• **SOURCE DATA**

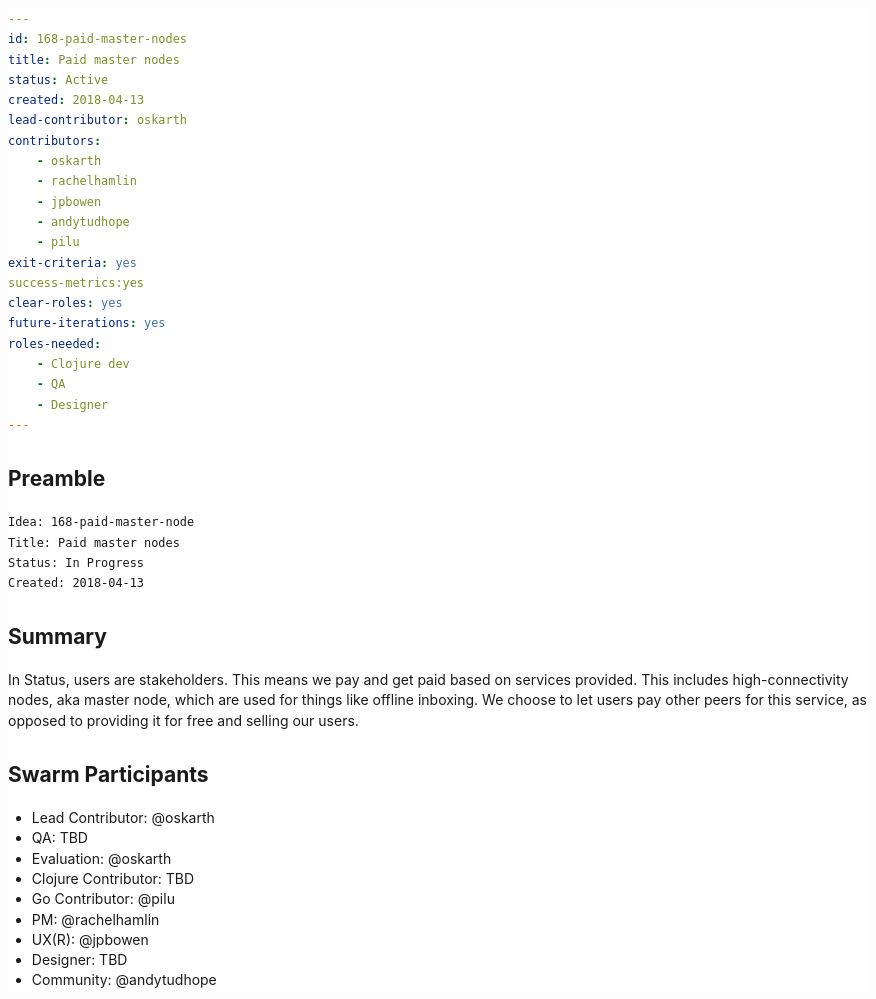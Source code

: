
 ```yaml
---
id: 168-paid-master-nodes
title: Paid master nodes
status: Active
created: 2018-04-13
lead-contributor: oskarth
contributors:
    - oskarth
    - rachelhamlin
    - jpbowen
    - andytudhope
    - pilu
exit-criteria: yes
success-metrics:yes
clear-roles: yes
future-iterations: yes
roles-needed:
    - Clojure dev
    - QA
    - Designer
---
```


## Preamble

    Idea: 168-paid-master-node
    Title: Paid master nodes
    Status: In Progress
    Created: 2018-04-13

## Summary
In Status, users are stakeholders. This means we pay and get paid based on
services provided. This includes high-connectivity nodes, aka master node, which
are used for things like offline inboxing. We choose to let users pay other
peers for this service, as opposed to providing it for free and selling our
users.

## Swarm Participants

- Lead Contributor: @oskarth
- QA: TBD
- Evaluation: @oskarth
- Clojure Contributor: TBD
- Go Contributor: @pilu
- PM: @rachelhamlin
- UX(R): @jpbowen
- Designer: TBD
- Community: @andytudhope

• **YOUR ASSIGNMENT**
Show every line of the data in which the word "Clojure" appears.

• **TASK RESULT**
    - Clojure dev
- Clojure Contributor: TBD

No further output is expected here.